Two articles, one (link to the file in PDF format) published in the journal “Nature” and one in “The Astrophysical Journal Letters”, report different aspects of a study of the supernova remnant cataloged as SN 2022jli which include evidence of the presence of a compact object that could be a neutron star or a black hole that formed after the supernova. Two teams of researchers used various instruments including the Very Large Telescope (VLT) and the New Technology Telescope (NTT), both ESO’s, to study the consequences of this supernova and find the direct link to the formation of a compact object.
Astronomers have long established that a massive star ends its life by exploding in a supernova and the remaining core collapses, forming, depending on the mass still existing, a neutron star or a black hole. However, the process was never observed, at least until now.
Supernova SN 2022jli occurred in the galaxy NGC 157, about 75 million light-years from Earth. Discovered in May 2022 by the South African amateur astronomer Berto Monard, it quickly became an object of study and two teams studied its consequences, which turned out to be peculiar and for this reason very interesting.
After the intense brightness of a supernova, its light gradually and continuously fades over time. Instead, SN 2022jli showed an oscillation in brightness with a period of about 12.5 days. Both teams, led respectively by Ping Chen of the Weizmann Institute of Science, Israel, and Thomas Moore of Queen’s University Belfast, Northern Ireland, think that this phenomenon is due to the presence of another star that survived its companion’s explosion.
According to the most likely reconstruction, the compact object that formed after the supernova and the normal star continued to orbit each other in a binary system. However, the normal star’s atmosphere interacted with the materials ejected by the supernova, resulting in its atmosphere swelling to the point that the compact object completes part of its orbit within its companion’s atmosphere.
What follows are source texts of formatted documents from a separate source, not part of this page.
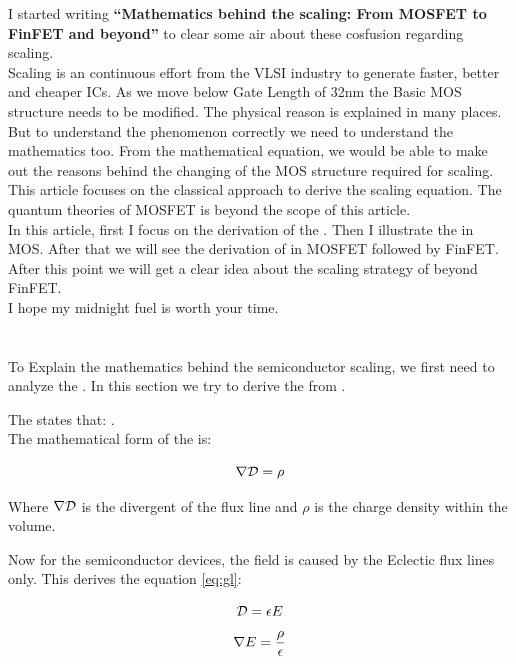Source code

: \documentclass[a4paper]{article}
\begin{document}
I started writing \textbf{``Mathematics behind the scaling: From MOSFET to FinFET and beyond''} to clear some air about these cosfusion regarding scaling.\\

Scaling is an continuous effort from the VLSI industry to generate faster, better and cheaper ICs. As we move below Gate Length of 32nm the Basic MOS structure needs to be modified. The physical reason is explained in many places. But to understand the phenomenon correctly we need to understand the mathematics too. From the mathematical equation, we would be able to make out the reasons behind the changing of the MOS structure required for scaling.\\

This article focuses on the classical approach to derive the scaling equation. The quantum theories of MOSFET is beyond the scope of this article.\\

In this article, first I focus on the derivation of the \PE. Then I illustrate the \PE in MOS. After that we will see the derivation of \PE in MOSFET followed by FinFET. After this point we will get a clear idea about the scaling strategy of beyond FinFET.\\

I hope my midnight fuel is worth your time.
\pagebreak

\section{\PE}
\label{sec:poisson}
To Explain the mathematics behind the semiconductor scaling, we first need to analyze the \PE.
In this section we try to derive the \PE from \GL.

The \GL states that: \GLstate.\\
The mathematical form of the \GL is:

\begin{equation}
  \label{eq:gl}
  \nabla \mathcal{D} = \rho
\end{equation}

Where $\nabla \mathcal{D}$ is the divergent of the flux line and $\rho$ is the charge density within the volume.

Now for the semiconductor devices, the field is caused by the Eclectic flux lines only. This derives the equation \ref{eq:gl}:

\begin{equation}
  \mathcal{D} = \epsilon E\\
\end{equation}
\begin{equation}
  \label{eq:divE}
  \nabla E = \frac{\rho}{\epsilon}
\end{equation}
\end{document}
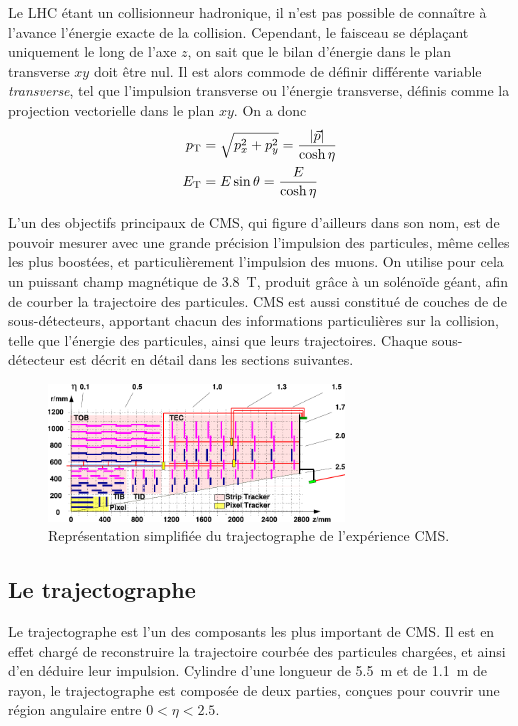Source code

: Le LHC étant un collisionneur hadronique, il n'est pas possible de connaître à l'avance l'énergie exacte de la collision. Cependant, le faisceau se déplaçant uniquement le long de l'axe $z$, on sait que le bilan d'énergie dans le plan transverse $xy$ doit être nul. Il est alors commode de définir différente variable \emph{transverse}, tel que l'impulsion transverse ou l'énergie transverse, définis comme la projection vectorielle dans le plan $xy$. On a donc
\begin{align*}
  p_{\mathrm{T}} &= \sqrt{p_x^2 + p_y^2} = \frac{\lvert \vec{p} \rvert}{\cosh\eta} \\
  E_{\mathrm{T}} &= E \sin\theta = \frac{E}{\cosh\eta}
\end{align*}


L'un des objectifs principaux de CMS, qui figure d'ailleurs dans son nom, est de pouvoir mesurer avec une grande précision l'impulsion des particules, même celles les plus boostées, et particulièrement l'impulsion des muons. On utilise pour cela un puissant champ magnétique de \SI{3.8}{\tesla}, produit grâce à un solénoïde géant, afin de courber la trajectoire des particules. CMS est aussi constitué de couches de de sous-détecteurs, apportant chacun des informations particulières sur la collision, telle que l'énergie des particules, ainsi que leurs trajectoires. Chaque sous-détecteur est décrit en détail dans les sections suivantes.

\begin{figure}[t] \centering
  \includegraphics[width=0.7\textwidth]{chapitre2/figs/tracker.pdf}
  \caption{Représentation simplifiée du trajectographe de l'expérience CMS.}
  \label{fig:tracker}
\end{figure}

\subsection{Le trajectographe}

Le trajectographe est l'un des composants les plus important de CMS. Il est en effet chargé de reconstruire la trajectoire courbée des particules chargées, et ainsi d'en déduire leur impulsion. Cylindre d'une longueur de \SI{5.5}{\m} et de \SI{1.1}{\m} de rayon, le trajectographe est composée de deux parties, conçues pour couvrir une région angulaire entre $0 < \eta < \num{2.5}$.

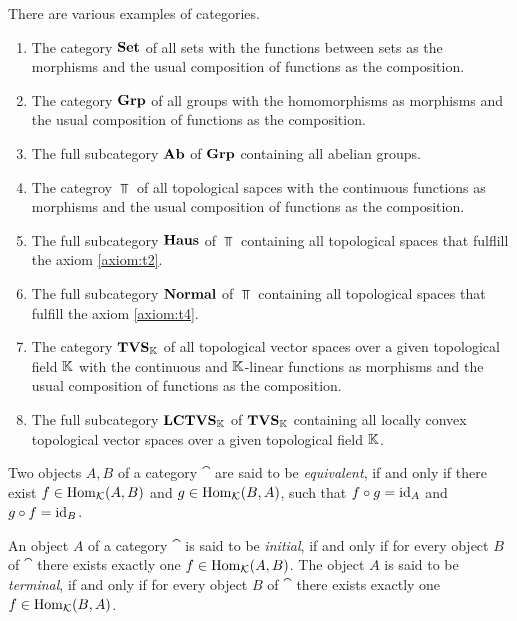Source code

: \begin{example}
	There are various examples of categories. 
	\begin{enumerate}
		\item The category $\mathbf{Set}$ of all sets with the functions between sets as the morphisms and the usual composition of functions as the composition.
		
		\item The category $\mathbf{Grp}$ of all groups with the homomorphisms as morphisms and the usual composition of functions as the composition.
		
		\item The full subcategory $\mathbf{Ab}$ of $\mathbf{Grp}$ containing all abelian groups. 
		
		\item The categroy $\Top$ of all topological sapces with the continuous functions as morphisms and the usual composition of functions as the composition.
		
		\item The full subcategory $\mathbf{Haus}$ of $\Top$ containing all topological spaces that fulflill the axiom \ref{axiom:t2}. 
		
		\item The full subcategory $\mathbf{Normal}$ of $\Top$ containing all topological spaces that fulfill the axiom \ref{axiom:t4}. 
		
		\item The category $\mathbf{TVS}_{\mathbb K}$ of all topological vector spaces over a given topological field $\mathbb K$ with the continuous and $\mathbb K$-linear functions as morphisms and the usual composition of functions as the composition.
		
		\item The full subcategory $\mathbf{LCTVS}_{\mathbb K}$ of $\mathbf{TVS}_{\mathbb K}$ containing all locally convex topological vector spaces over a given topological field $\mathbb K$.
	\end{enumerate}
\end{example}

\begin{definition}
	Two objects $A, B$ of a category $\cat$ are said to be \textit{equivalent}, if and only if there exist $f \in \operatorname{Hom}_\mathcal K(A,B)$ and $g \in \operatorname{Hom}_\mathcal K(B,A)$, such that $f \circ g = \operatorname{id}_A$ and $g \circ f = \operatorname{id}_B$. 
\end{definition}

\begin{definition}
	An object $A$ of a category $\cat$ is said to be \textit{initial}, if and only if for every object $B$ of $\cat$ there exists exactly one $f \in \operatorname{Hom}_\mathcal K(A, B)$. The object $A$ is said to be \textit{terminal}, if and only if for every object $B$ of $\cat$ there exists exactly one $f \in \operatorname{Hom}_\mathcal K(B, A)$.   
\end{definition}

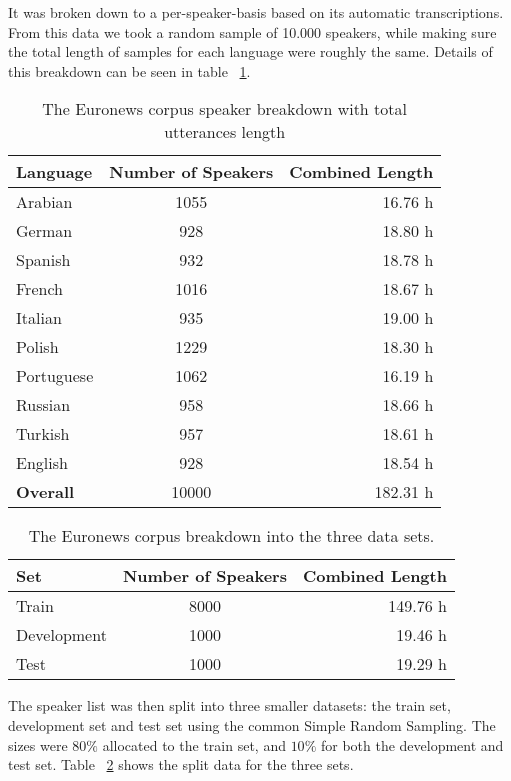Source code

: It was broken down to a per-speaker-basis based on its automatic transcriptions. From this data we took a random sample of 10.000 speakers, while making sure the total length of samples for each language were roughly the same. Details of this breakdown can be seen in table ~\ref{tab:spkData}.


\begin{table}[h!]
\label{tab:spkData}
\centering
\begin{tabular}{| l | c | r | }
	\hline
	\textbf{Language} & \textbf{Number of Speakers} & \textbf{Combined Length} \\
	\hline
	Arabian & 1055 & 16.76 h \\
	German & 928 & 18.80 h \\
	Spanish & 932 & 18.78 h \\
	French & 1016 & 18.67 h \\  
	Italian & 935 & 19.00 h \\  
	Polish & 1229 & 18.30 h \\ 
	Portuguese & 1062 & 16.19 h \\ 
	Russian & 958 & 18.66 h \\ 
	Turkish & 957 & 18.61 h \\  
	English & 928 & 18.54 h \\ 
	\hline
	\textbf{Overall} & 10000 & 182.31 h\\
	\hline
	
\end{tabular}
\caption{The Euronews corpus speaker breakdown with total utterances length}
\end{table}

\begin{table}[h!]
\label{tab:spkSplit}
\centering
\begin{tabular}{| l | c | r | }
	\hline
	\textbf{Set} & \textbf{Number of Speakers} & \textbf{Combined Length} \\
	\hline
	Train &  8000 & 149.76 h \\
	Development & 1000 & 19.46 h \\
	Test & 1000 & 19.29 h \\
	\hline
\end{tabular}
\caption{The Euronews corpus breakdown into the three data sets.}
\end{table}

The speaker list was then split into three smaller datasets: the train set, development set and test set using the common Simple Random Sampling. The sizes were \(80\%\) allocated to the train set, and \(10\%\) for both the development and test set. Table ~\ref{tab:spkSplit} shows the split data for the three sets. 

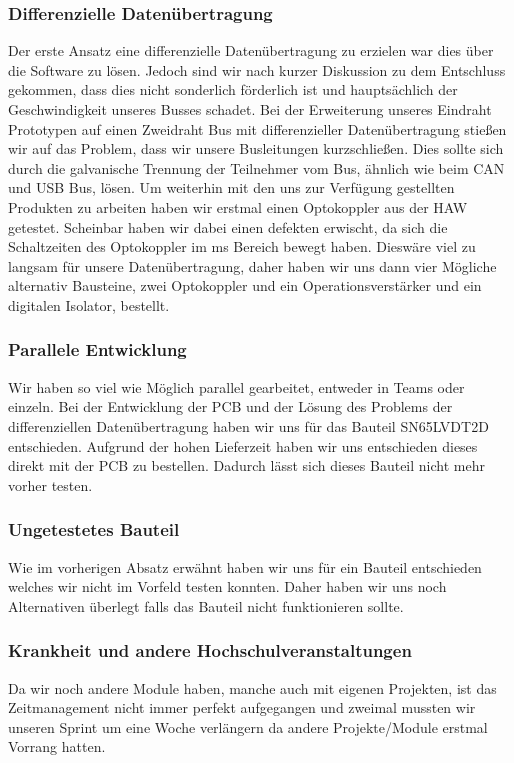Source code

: \subsubsection{Differenzielle Datenübertragung}
Der erste Ansatz eine differenzielle Datenübertragung zu erzielen war dies über die Software zu lösen. Jedoch sind wir nach kurzer Diskussion zu dem Entschluss gekommen, dass dies nicht sonderlich förderlich ist und hauptsächlich der Geschwindigkeit unseres Busses schadet.
Bei der Erweiterung unseres Eindraht Prototypen auf einen Zweidraht Bus mit differenzieller Datenübertragung stießen wir auf das Problem, dass wir unsere Busleitungen kurzschließen. Dies sollte sich durch die galvanische Trennung der Teilnehmer vom Bus, ähnlich wie beim CAN und USB Bus, lösen.
Um weiterhin mit den uns zur Verfügung gestellten Produkten zu arbeiten haben wir erstmal einen Optokoppler aus der HAW getestet. Scheinbar haben wir dabei einen defekten erwischt, da sich die Schaltzeiten des Optokoppler im ms Bereich bewegt haben. Dieswäre viel zu langsam für unsere Datenübertragung, daher haben wir uns dann vier Mögliche alternativ Bausteine, zwei Optokoppler und ein Operationsverstärker und ein digitalen Isolator, bestellt. \\

\subsubsection{Parallele Entwicklung}
Wir haben so viel wie Möglich parallel gearbeitet, entweder in Teams oder einzeln. Bei der Entwicklung der PCB und der Lösung des Problems der differenziellen Datenübertragung haben wir uns für das Bauteil SN65LVDT2D entschieden. Aufgrund der hohen Lieferzeit haben wir uns entschieden dieses direkt mit der PCB zu bestellen. Dadurch lässt sich dieses Bauteil nicht mehr vorher testen.

\subsubsection{Ungetestetes Bauteil}
Wie im vorherigen Absatz erwähnt haben wir uns für ein Bauteil entschieden welches wir nicht im Vorfeld testen konnten. Daher haben wir uns noch Alternativen überlegt falls das Bauteil nicht funktionieren sollte. %

\subsubsection{Krankheit und andere Hochschulveranstaltungen}
Da wir noch andere Module haben, manche auch mit eigenen Projekten, ist das Zeitmanagement nicht immer perfekt aufgegangen und zweimal mussten wir unseren Sprint um eine Woche verlängern da andere Projekte/Module erstmal Vorrang hatten.

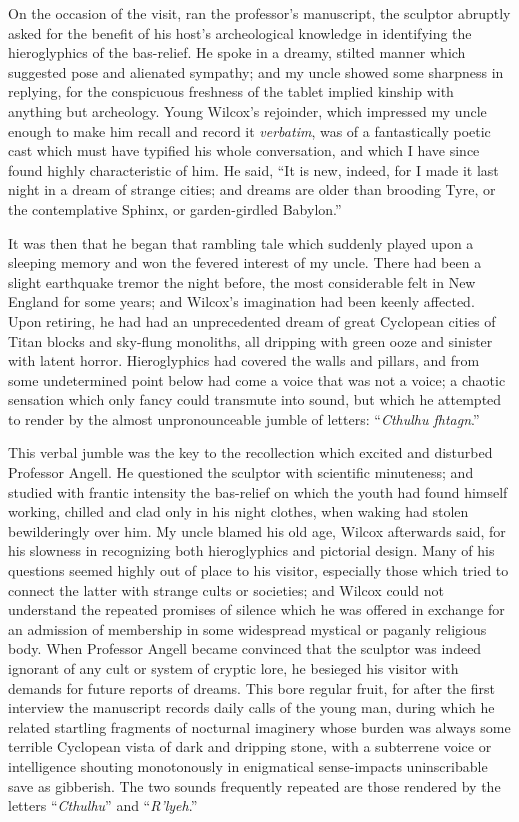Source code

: \begin{pages}
\begin{Leftside}
On the occasion of the visit, ran the professor's manuscript, the
sculptor abruptly asked for the benefit of his host's archeological
knowledge in identifying the hieroglyphics of the bas-relief. He spoke
in a dreamy, stilted manner which suggested pose and alienated sympathy;
and my uncle showed some sharpness in replying, for the conspicuous
freshness of the tablet implied kinship with anything but archeology.
Young Wilcox's rejoinder, which impressed my uncle enough to make him
recall and record it \emph{verbatim}, was of a fantastically poetic cast which
must have typified his whole conversation, and which I have since found
highly characteristic of him. He said, ``It is new, indeed, for I made
it last night in a dream of strange cities; and dreams are older than
brooding Tyre, or the contemplative Sphinx, or garden-girdled Babylon.''

It was then that he began that rambling tale which suddenly played upon
a sleeping memory and won the fevered interest of my uncle. There had been a slight earthquake tremor the night before, the most considerable
felt in New England for some years; and Wilcox's imagination had been
keenly affected. Upon retiring, he had had an unprecedented dream of
great Cyclopean cities of Titan blocks and sky-flung monoliths, all
dripping with green ooze
and sinister with latent horror. Hieroglyphics
had covered the walls and pillars, and from some undetermined point
below had come a voice that was not a voice; a chaotic sensation which
only fancy could transmute into sound, but which he attempted to render
by the almost unpronounceable jumble of letters: ``\emph{Cthulhu fhtagn}.''

This verbal jumble was the key to the recollection which excited and
disturbed Professor Angell. He questioned the sculptor with scientific
minuteness; and studied with frantic intensity the bas-relief on which
the youth had found himself working, chilled and clad only in his night
clothes, when waking had stolen bewilderingly over him. My uncle blamed
his old age, Wilcox afterwards said, for his slowness in recognizing
both hieroglyphics and pictorial design. Many of his questions seemed
highly out of place to his visitor, especially those which tried to
connect the latter with strange cults or societies; and Wilcox could not
understand the repeated promises of silence which he was offered in
exchange for an admission of membership in some widespread mystical or
paganly religious body. When Professor Angell became convinced that the
sculptor was indeed ignorant of any cult or system of cryptic lore, he
besieged his visitor with demands for future reports of dreams. This
bore regular fruit, for after the first interview the manuscript records
daily calls of the young man, during which he related startling
fragments of nocturnal imaginery whose burden was always some terrible
Cyclopean vista of dark and dripping stone, with a subterrene voice or
intelligence shouting monotonously in enigmatical sense-impacts
uninscribable save as gibberish. The two sounds frequently repeated are
those rendered by the letters ``\emph{Cthulhu}'' and ``\emph{R'lyeh}.''


\end{Leftside}
\end{pages}
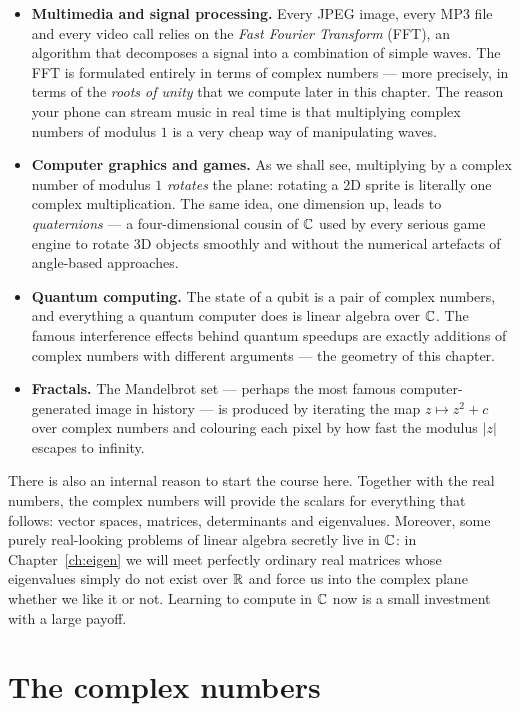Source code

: \begin{itemize}
\item \textbf{Multimedia and signal processing.} Every JPEG image, every MP3 file and every video call
relies on the \emph{Fast Fourier Transform} (FFT), an algorithm that decomposes a signal into a
combination of simple waves. The FFT is formulated entirely in terms of complex numbers — more precisely,
in terms of the \emph{roots of unity} that we compute later in this chapter. The reason your phone
can stream music in real time is that multiplying complex numbers of modulus $1$ is a very cheap way of
manipulating waves.
\item \textbf{Computer graphics and games.} As we shall see, multiplying by a complex number of modulus
$1$ \emph{rotates} the plane: rotating a 2D sprite is literally one complex multiplication. The same idea,
one dimension up, leads to \emph{quaternions} — a four-dimensional cousin of $\C$ used by every serious
game engine to rotate 3D objects smoothly and without the numerical artefacts of angle-based approaches.
\item \textbf{Quantum computing.} The state of a qubit is a pair of complex numbers, and everything a
quantum computer does is linear algebra over $\C$. The famous interference effects behind quantum speedups
are exactly additions of complex numbers with different arguments — the geometry of this chapter.
\item \textbf{Fractals.} The Mandelbrot set — perhaps the most famous computer-generated image in history —
is produced by iterating the map $z\mapsto z^2+c$ over complex numbers and colouring each pixel by how fast
the modulus $|z|$ escapes to infinity.
\end{itemize}

There is also an internal reason to start the course here. Together with the real numbers, the complex
numbers will provide the scalars for everything that follows: vector spaces, matrices, determinants and
eigenvalues. Moreover, some purely
real-looking problems of linear algebra secretly live in $\C$: in Chapter~\ref{ch:eigen} we will meet
perfectly ordinary real matrices whose eigenvalues simply do not exist over $\R$ and force us into the
complex plane whether we like it or not. Learning to compute in $\C$ now is a small investment with a
large payoff.

\section{The complex numbers}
In that phase, the compact object steals gas from its companion and this generates energy and electromagnetic emissions that determine the oscillation of its brightness. This process is illustrated in the bottom image (ESO/L. Calçada).
Both a neutron star and a black hole can cause that type of effect but neither team could establish with certainty the nature of the object that formed after the supernova SN 2022jli. New observations will show the evolution of that situation and will also help understand the future of this binary system.
One possible scenario is the formation of a Thorne-Żytkow object, formed by a red giant or supergiant or a massive Wolf-Rayet star containing a neutron star within it. It would be the first object of this type observed since so far, it was only hypothesized. Observations of the binary system will be able to ascertain if the two companions are getting closer and in the future, there could be a merger which would be extremely interesting for astronomers.
In general, the study of the consequences of supernovae is interesting for astronomers, so the study of SN 2022jli will continue in the coming years, also with the new telescopes that will come into service. The elements generated in the progenitor star during its life and death ejected into interstellar space could contribute to the formation of new star systems. In this case, however, there’s a binary system and astronomers are also interested in studying the consequences on the companion and its influence on the supernova remnant.